Strout provides no real explanation or introduction before we meet Lucy, who self-consciously introduces herself and her story with almost abrupt reserve. And why is she hospitalised for such an extended, life-altering period of time? An infection that just took a while to go away. And what is contained within the life she shares? A desperately poor childhood; a father wildly and uncontrollably affected by PTSD; a later literary success. No big deal is made here.
There is also some delightful, subtle play with the nature of this book and the character of Lucy. We are reading her story about her experience with her mother in hospital; we are being told about Lucy’s experience of writing about this same experience. At a week-long writers workshop run by another author, Lucy’s manuscript is read and she is told:
“‘Never defend your work. This is a story about love, you know that. This is a story of a man who has been tortured every day of his life for things he did in the war. This is the story of a wife who stayed with him, because most wives did in that generation, and she comes to her daughter’s hospital room and talks compulsively about everyone’s marriage going bad, she doesn’t even know it, doesn’t even know what she’s doing…we all love imperfectly. But if you find yourself protecting anyone as you write this piece remember this: You’re not doing it right.'”
This is what her manuscript is ostensibly about, and this is what this book is demonstrably about.
I know this book has been loved and widely, widely recommended.

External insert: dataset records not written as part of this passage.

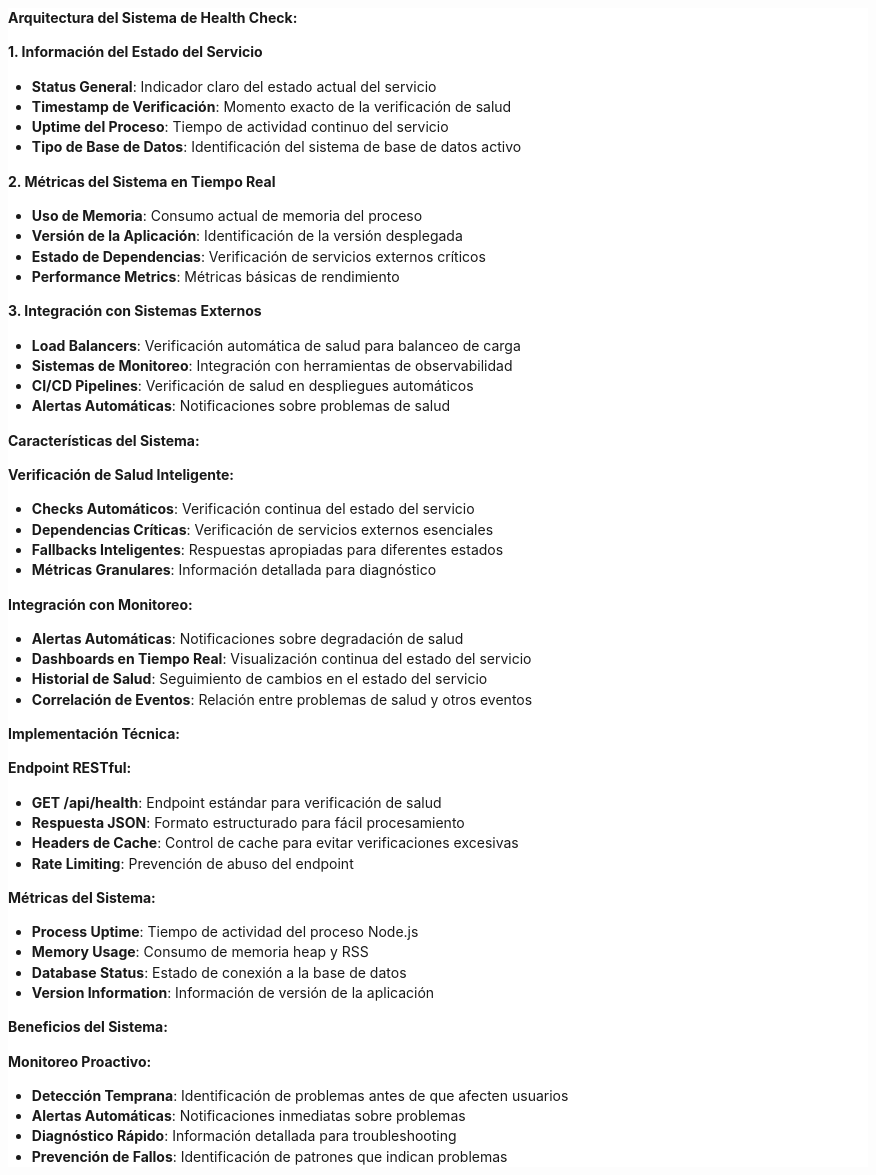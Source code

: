 **Arquitectura del Sistema de Health Check:**

**1. Información del Estado del Servicio**
- **Status General**: Indicador claro del estado actual del servicio
- **Timestamp de Verificación**: Momento exacto de la verificación de salud
- **Uptime del Proceso**: Tiempo de actividad continuo del servicio
- **Tipo de Base de Datos**: Identificación del sistema de base de datos activo

**2. Métricas del Sistema en Tiempo Real**
- **Uso de Memoria**: Consumo actual de memoria del proceso
- **Versión de la Aplicación**: Identificación de la versión desplegada
- **Estado de Dependencias**: Verificación de servicios externos críticos
- **Performance Metrics**: Métricas básicas de rendimiento

**3. Integración con Sistemas Externos**
- **Load Balancers**: Verificación automática de salud para balanceo de carga
- **Sistemas de Monitoreo**: Integración con herramientas de observabilidad
- **CI/CD Pipelines**: Verificación de salud en despliegues automáticos
- **Alertas Automáticas**: Notificaciones sobre problemas de salud

**Características del Sistema:**

**Verificación de Salud Inteligente:**
- **Checks Automáticos**: Verificación continua del estado del servicio
- **Dependencias Críticas**: Verificación de servicios externos esenciales
- **Fallbacks Inteligentes**: Respuestas apropiadas para diferentes estados
- **Métricas Granulares**: Información detallada para diagnóstico

**Integración con Monitoreo:**
- **Alertas Automáticas**: Notificaciones sobre degradación de salud
- **Dashboards en Tiempo Real**: Visualización continua del estado del servicio
- **Historial de Salud**: Seguimiento de cambios en el estado del servicio
- **Correlación de Eventos**: Relación entre problemas de salud y otros eventos

**Implementación Técnica:**

**Endpoint RESTful:**
- **GET /api/health**: Endpoint estándar para verificación de salud
- **Respuesta JSON**: Formato estructurado para fácil procesamiento
- **Headers de Cache**: Control de cache para evitar verificaciones excesivas
- **Rate Limiting**: Prevención de abuso del endpoint

**Métricas del Sistema:**
- **Process Uptime**: Tiempo de actividad del proceso Node.js
- **Memory Usage**: Consumo de memoria heap y RSS
- **Database Status**: Estado de conexión a la base de datos
- **Version Information**: Información de versión de la aplicación

**Beneficios del Sistema:**

**Monitoreo Proactivo:**
- **Detección Temprana**: Identificación de problemas antes de que afecten usuarios
- **Alertas Automáticas**: Notificaciones inmediatas sobre problemas
- **Diagnóstico Rápido**: Información detallada para troubleshooting
- **Prevención de Fallos**: Identificación de patrones que indican problemas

I’m not sure if I am as enthusiastic. It such a shining piece of observation and beauty, multi-faceted, refracting another sharp moment of life before rapidly the light shifts and we move on. Perhaps its understated approach is just a reflection on the character of Lucy, the survivor of a life of dark lows and vertiginous highs. No drama is made of her life, in her narration, in this book.
“Then I understood I would never marry him. It’s funny how one thing can make you realise something like that. One can be ready to give up the children one always wanted, one can be ready to withstand remarks about one’s past, or one’s clothes, but then – a tiny remark and the soul deflates and says: Oh.”
This moment struck me with such poignancy that I re-read it several times. “Oh.” The moment your life pivots doesn’t have to be earth-shattering, or a daytime soap drama. And perhaps the understated nature of Lucy and her narration is a peaceful and realistic antidote to the usual extremity of opinion and diatribe.
So I liked this book, but didn’t love it. However it has stayed with me, and writing this review a couple of weeks after finishing it there is still a quiet gleam of quality and fascination that has remained. It is undeniable that Strout is a talented writer, and Lucy Barton is a nuanced, fascinating and restrained lead character and narrator, beguiling in her understatement.